BRIEF:
The answer should be each line of the records that contains the word "Number"; please copy them all.

Stored data entries:
□ □ □ □

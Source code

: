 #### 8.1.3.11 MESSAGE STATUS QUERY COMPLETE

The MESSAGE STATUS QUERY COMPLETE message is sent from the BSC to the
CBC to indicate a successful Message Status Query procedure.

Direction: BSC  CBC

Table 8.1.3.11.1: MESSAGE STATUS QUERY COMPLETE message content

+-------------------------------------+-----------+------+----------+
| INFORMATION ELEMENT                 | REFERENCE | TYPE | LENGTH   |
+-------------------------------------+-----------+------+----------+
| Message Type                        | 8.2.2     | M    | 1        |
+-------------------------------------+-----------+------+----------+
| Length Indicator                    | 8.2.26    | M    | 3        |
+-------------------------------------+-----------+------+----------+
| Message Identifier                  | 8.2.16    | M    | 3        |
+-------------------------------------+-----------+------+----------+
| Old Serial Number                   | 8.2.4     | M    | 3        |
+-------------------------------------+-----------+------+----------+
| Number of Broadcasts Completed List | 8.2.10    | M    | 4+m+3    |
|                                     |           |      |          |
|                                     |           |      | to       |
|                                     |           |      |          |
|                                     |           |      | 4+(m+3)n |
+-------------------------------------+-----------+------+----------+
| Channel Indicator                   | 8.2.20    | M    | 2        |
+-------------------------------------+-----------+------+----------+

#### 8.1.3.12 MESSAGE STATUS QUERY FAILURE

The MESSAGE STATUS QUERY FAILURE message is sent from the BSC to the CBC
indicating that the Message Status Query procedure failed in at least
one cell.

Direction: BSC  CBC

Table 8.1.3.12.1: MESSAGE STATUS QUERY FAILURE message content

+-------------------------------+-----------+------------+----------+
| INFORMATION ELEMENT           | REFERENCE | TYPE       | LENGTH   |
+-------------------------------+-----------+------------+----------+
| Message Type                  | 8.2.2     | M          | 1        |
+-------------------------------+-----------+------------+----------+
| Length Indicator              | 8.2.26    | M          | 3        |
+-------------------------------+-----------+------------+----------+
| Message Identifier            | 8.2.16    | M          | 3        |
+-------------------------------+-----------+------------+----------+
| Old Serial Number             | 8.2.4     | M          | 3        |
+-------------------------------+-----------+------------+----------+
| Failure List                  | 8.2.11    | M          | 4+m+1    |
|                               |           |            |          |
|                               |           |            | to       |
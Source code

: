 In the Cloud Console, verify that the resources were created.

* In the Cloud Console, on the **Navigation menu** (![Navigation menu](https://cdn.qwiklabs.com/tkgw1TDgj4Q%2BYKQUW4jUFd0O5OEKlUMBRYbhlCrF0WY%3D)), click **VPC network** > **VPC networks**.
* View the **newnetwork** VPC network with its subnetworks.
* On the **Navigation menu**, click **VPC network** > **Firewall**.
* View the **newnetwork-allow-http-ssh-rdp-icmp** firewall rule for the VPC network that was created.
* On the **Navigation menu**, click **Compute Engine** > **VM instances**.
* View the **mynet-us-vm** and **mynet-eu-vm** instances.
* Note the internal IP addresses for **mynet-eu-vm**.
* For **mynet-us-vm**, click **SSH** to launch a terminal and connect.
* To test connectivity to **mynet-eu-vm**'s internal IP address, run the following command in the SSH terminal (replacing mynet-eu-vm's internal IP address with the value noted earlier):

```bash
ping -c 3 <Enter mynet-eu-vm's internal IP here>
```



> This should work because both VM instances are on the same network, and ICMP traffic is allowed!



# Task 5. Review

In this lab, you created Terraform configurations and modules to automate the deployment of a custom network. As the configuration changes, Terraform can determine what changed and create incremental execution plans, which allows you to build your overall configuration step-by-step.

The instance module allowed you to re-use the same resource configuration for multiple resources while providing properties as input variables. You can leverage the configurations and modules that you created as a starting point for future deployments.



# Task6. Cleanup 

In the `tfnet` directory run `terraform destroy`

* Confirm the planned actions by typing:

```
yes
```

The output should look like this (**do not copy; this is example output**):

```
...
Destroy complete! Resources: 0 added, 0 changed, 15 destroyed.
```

□ □ □ □

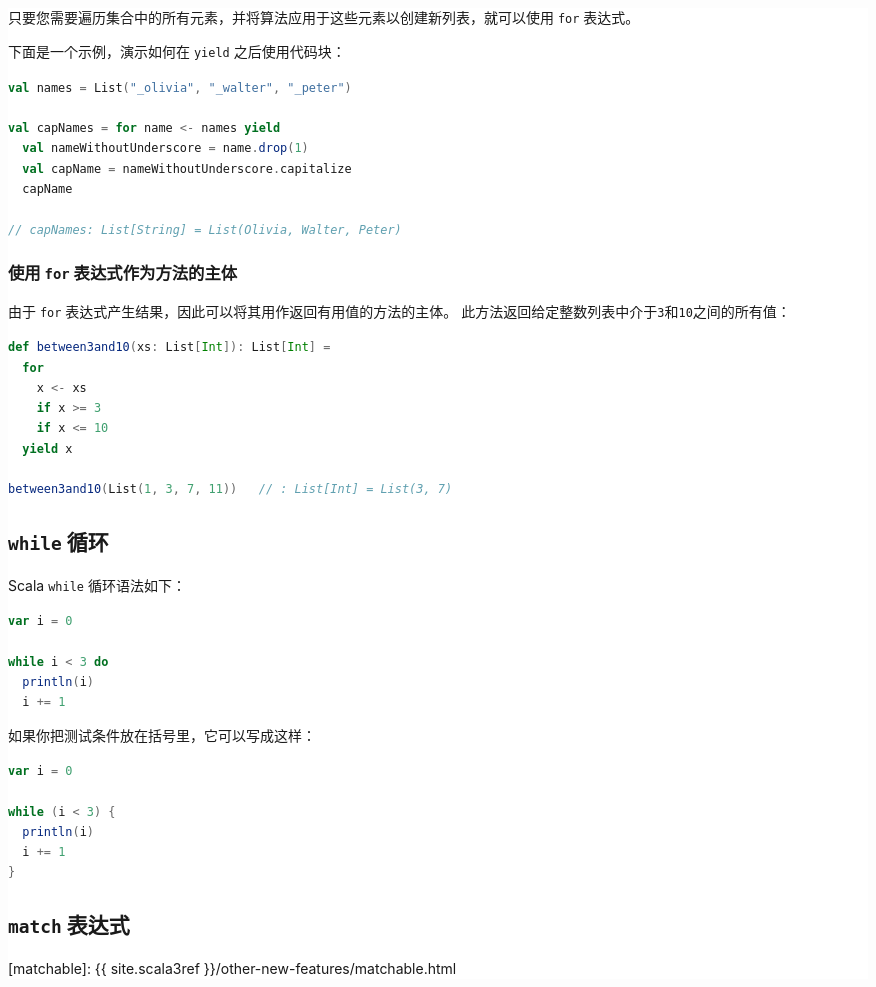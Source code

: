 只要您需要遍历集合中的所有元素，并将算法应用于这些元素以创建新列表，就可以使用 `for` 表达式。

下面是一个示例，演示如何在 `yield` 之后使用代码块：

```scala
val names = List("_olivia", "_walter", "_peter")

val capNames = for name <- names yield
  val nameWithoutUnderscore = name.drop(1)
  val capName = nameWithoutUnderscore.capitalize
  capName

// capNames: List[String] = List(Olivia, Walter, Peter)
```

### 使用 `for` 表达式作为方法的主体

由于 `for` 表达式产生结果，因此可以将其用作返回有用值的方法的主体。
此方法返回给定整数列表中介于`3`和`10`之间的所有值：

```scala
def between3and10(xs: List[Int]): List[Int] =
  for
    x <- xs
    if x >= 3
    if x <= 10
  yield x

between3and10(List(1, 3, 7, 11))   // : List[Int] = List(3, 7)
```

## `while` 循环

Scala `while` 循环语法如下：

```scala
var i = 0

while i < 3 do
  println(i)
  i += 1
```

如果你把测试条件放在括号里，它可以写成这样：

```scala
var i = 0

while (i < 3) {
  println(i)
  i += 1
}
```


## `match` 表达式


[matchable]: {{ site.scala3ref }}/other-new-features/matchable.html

□ □ □ □

EXERCISE ANSWER:
| Old Serial Number                   | 8.2.4     | M    | 3        |
| Number of Broadcasts Completed List | 8.2.10    | M    | 4+m+3    |
| Old Serial Number             | 8.2.4     | M          | 3        |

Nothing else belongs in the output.